Task description
Every line in the entries where "github" is found should be copied.

Supplied material
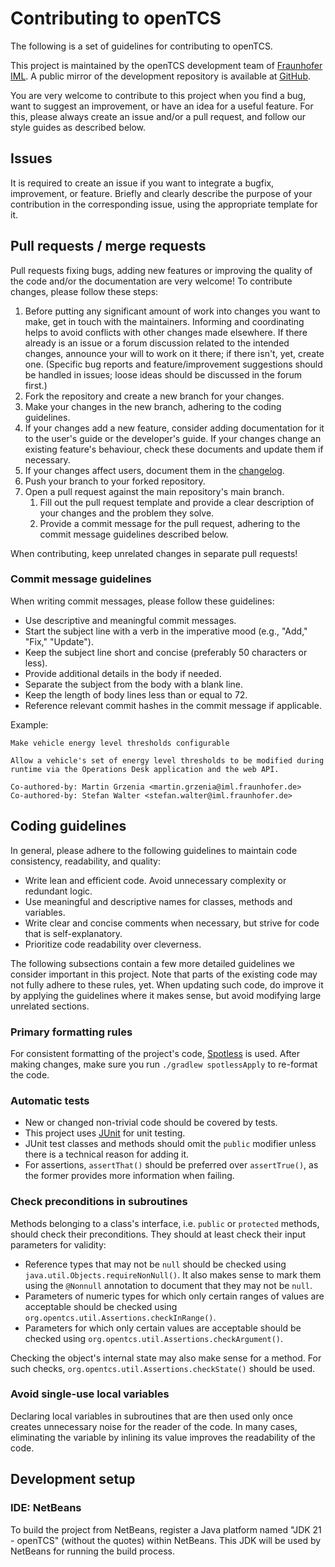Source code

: <!--
SPDX-FileCopyrightText: The openTCS Authors
SPDX-License-Identifier: CC-BY-4.0
-->

# Contributing to openTCS

The following is a set of guidelines for contributing to openTCS.

This project is maintained by the openTCS development team of [Fraunhofer IML](https://www.iml.fraunhofer.de/en.html).
A public mirror of the development repository is available at [GitHub](https://github.com/opentcs/opentcs).

You are very welcome to contribute to this project when you find a bug, want to suggest an improvement, or have an idea for a useful feature.
For this, please always create an issue and/or a pull request, and follow our style guides as described below.

## Issues

It is required to create an issue if you want to integrate a bugfix, improvement, or feature.
Briefly and clearly describe the purpose of your contribution in the corresponding issue, using the appropriate template for it.

## Pull requests / merge requests

Pull requests fixing bugs, adding new features or improving the quality of the code and/or the documentation are very welcome!
To contribute changes, please follow these steps:

1. Before putting any significant amount of work into changes you want to make, get in touch with the maintainers.
   Informing and coordinating helps to avoid conflicts with other changes made elsewhere.
   If there already is an issue or a forum discussion related to the intended changes, announce your will to work on it there; if there isn't, yet, create one.
   (Specific bug reports and feature/improvement suggestions should be handled in issues; loose ideas should be discussed in the forum first.)
2. Fork the repository and create a new branch for your changes.
3. Make your changes in the new branch, adhering to the coding guidelines.
4. If your changes add a new feature, consider adding documentation for it to the user's guide or the developer's guide.
   If your changes change an existing feature's behaviour, check these documents and update them if necessary.
5. If your changes affect users, document them in the [changelog](opentcs-documentation/src/docs/release-notes/changelog.adoc).
6. Push your branch to your forked repository.
7. Open a pull request against the main repository's main branch.
   1. Fill out the pull request template and provide a clear description of your changes and the problem they solve.
   2. Provide a commit message for the pull request, adhering to the commit message guidelines described below.

When contributing, keep unrelated changes in separate pull requests!

### Commit message guidelines

When writing commit messages, please follow these guidelines:

* Use descriptive and meaningful commit messages.
* Start the subject line with a verb in the imperative mood (e.g., "Add," "Fix," "Update").
* Keep the subject line short and concise (preferably 50 characters or less).
* Provide additional details in the body if needed.
* Separate the subject from the body with a blank line.
* Keep the length of body lines less than or equal to 72.
* Reference relevant commit hashes in the commit message if applicable.

Example:

```
Make vehicle energy level thresholds configurable

Allow a vehicle's set of energy level thresholds to be modified during
runtime via the Operations Desk application and the web API.

Co-authored-by: Martin Grzenia <martin.grzenia@iml.fraunhofer.de>
Co-authored-by: Stefan Walter <stefan.walter@iml.fraunhofer.de>
```

## Coding guidelines

In general, please adhere to the following guidelines to maintain code consistency, readability, and quality:

* Write lean and efficient code.
  Avoid unnecessary complexity or redundant logic.
* Use meaningful and descriptive names for classes, methods and variables.
* Write clear and concise comments when necessary, but strive for code that is self-explanatory.
* Prioritize code readability over cleverness.

The following subsections contain a few more detailed guidelines we consider important in this project.
Note that parts of the existing code may not fully adhere to these rules, yet.
When updating such code, do improve it by applying the guidelines where it makes sense, but avoid modifying large unrelated sections.

### Primary formatting rules

For consistent formatting of the project's code, [Spotless](https://github.com/diffplug/spotless) is used.
After making changes, make sure you run `./gradlew spotlessApply` to re-format the code.

### Automatic tests

* New or changed non-trivial code should be covered by tests.
* This project uses [JUnit](https://junit.org/) for unit testing.
* JUnit test classes and methods should omit the `public` modifier unless there is a technical reason for adding it.
* For assertions, `assertThat()` should be preferred over `assertTrue()`, as the former provides more information when failing.

### Check preconditions in subroutines

Methods belonging to a class's interface, i.e. `public` or `protected` methods, should check their preconditions.
They should at least check their input parameters for validity:

* Reference types that may not be `null` should be checked using `java.util.Objects.requireNonNull()`.
  It also makes sense to mark them using the `@Nonnull` annotation to document that they may not be `null`.
* Parameters of numeric types for which only certain ranges of values are acceptable should be checked using `org.opentcs.util.Assertions.checkInRange()`.
* Parameters for which only certain values are acceptable should be checked using `org.opentcs.util.Assertions.checkArgument()`.

Checking the object's internal state may also make sense for a method.
For such checks, `org.opentcs.util.Assertions.checkState()` should be used.

### Avoid single-use local variables

Declaring local variables in subroutines that are then used only once creates unnecessary noise for the reader of the code.
In many cases, eliminating the variable by inlining its value improves the readability of the code.

## Development setup

### IDE: NetBeans

To build the project from NetBeans, register a Java platform named "JDK 21 - openTCS" (without the quotes) within NetBeans.
This JDK will be used by NetBeans for running the build process.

Exercise result
A public mirror of the development repository is available at [GitHub](https://github.com/opentcs/opentcs).
For consistent formatting of the project's code, [Spotless](https://github.com/diffplug/spotless) is used.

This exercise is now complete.